Gallagher guitars have never aimed to be a huge manufacturer and have stayed humble and professional all its days. The wave headstock and the distinct pickguard really gives them their own image. Which is hard to craft a unique and recognizable design.
Comes with Hard Case
This Aria is a really well preserved guitar for its age (made around 1975 as far as catalogs guide me), with a lot of special features that set it off very nicely.
It is a dreadnought body shape with herringbone purfling around the soundhole and body binding and has that distinct pickguard in tortoiseshell. It features a solid spruce top, which often occurred around the 30,000 Yen price mark of the time, which was this guitars release price of the time.

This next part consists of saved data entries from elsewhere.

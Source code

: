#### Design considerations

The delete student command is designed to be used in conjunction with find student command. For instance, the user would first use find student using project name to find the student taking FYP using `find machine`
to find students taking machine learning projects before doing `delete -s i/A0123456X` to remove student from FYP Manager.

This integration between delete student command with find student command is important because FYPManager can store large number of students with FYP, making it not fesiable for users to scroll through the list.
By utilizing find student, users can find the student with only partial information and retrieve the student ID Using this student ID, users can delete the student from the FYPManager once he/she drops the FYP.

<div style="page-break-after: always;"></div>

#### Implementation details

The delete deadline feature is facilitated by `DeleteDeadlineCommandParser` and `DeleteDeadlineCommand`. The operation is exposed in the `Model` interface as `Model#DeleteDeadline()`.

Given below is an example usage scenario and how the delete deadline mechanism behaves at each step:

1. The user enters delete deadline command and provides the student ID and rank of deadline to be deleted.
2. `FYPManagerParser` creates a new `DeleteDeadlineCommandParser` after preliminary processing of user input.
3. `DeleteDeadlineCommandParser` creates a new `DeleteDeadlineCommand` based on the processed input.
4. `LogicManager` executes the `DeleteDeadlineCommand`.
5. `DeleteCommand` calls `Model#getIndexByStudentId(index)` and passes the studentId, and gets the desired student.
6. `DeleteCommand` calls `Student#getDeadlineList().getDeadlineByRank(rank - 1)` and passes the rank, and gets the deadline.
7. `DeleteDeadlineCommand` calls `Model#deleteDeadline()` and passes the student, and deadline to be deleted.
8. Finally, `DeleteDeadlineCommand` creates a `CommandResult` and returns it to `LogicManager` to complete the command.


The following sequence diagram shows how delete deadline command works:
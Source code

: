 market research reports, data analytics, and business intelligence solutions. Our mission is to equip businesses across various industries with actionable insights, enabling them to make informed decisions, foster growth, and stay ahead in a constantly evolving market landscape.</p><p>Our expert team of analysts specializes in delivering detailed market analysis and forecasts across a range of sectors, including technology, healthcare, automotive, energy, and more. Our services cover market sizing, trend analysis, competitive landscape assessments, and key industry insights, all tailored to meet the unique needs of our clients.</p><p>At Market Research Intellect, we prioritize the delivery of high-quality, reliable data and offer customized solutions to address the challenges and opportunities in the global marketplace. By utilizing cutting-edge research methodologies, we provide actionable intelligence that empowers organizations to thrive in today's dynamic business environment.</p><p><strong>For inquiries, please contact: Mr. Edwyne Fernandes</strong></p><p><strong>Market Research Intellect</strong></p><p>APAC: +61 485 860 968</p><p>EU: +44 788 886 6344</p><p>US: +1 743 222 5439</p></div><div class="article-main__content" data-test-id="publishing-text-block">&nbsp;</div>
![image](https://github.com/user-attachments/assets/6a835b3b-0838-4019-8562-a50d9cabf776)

Time has enhanced it from drying out and aging, which along with being quite a thin soundboard, has developed into a fine round sound that lingers; quite bright and treble-some, which works well in folk playing and as a harmonizing guitar up the fret board, where it sings clear of the chord strumming of the other. Having never played an original Gallagher guitar, I don't know how close the sound is to it's idol, but it is pleasingly distinct from the others Martin and Gibson styled guitars we have.
The sides and back are indian rosewood, with cream binding, and a central intricate mosaic-design purfling between the two pieces that make the back. The neck is on the chunky side, with a strong C profile, and is a 3-piece, with a volute neck joint. The fingerboard is in rosewood with pearloid snowflake position markers, and is again set with cream binding that has aged a vintage amber.
The headstock features that distinct wave design, faced with a jacaranda (Brazilian rosewood) veneer. Aria altered the ornate G headstock logo into an A.
The tuners are quite special and unique, with a gotoh style design but with ornate A inlays to match the headstock logo. I assume these are Japanese made, and they work excellently.
It is all very thorough and detailed; no less than i have come to expect of Aria guitars, but it is pleasing to have so many of the original features.
Inside is stamped with the brand, model number and "made in japan", and is clean and tidy.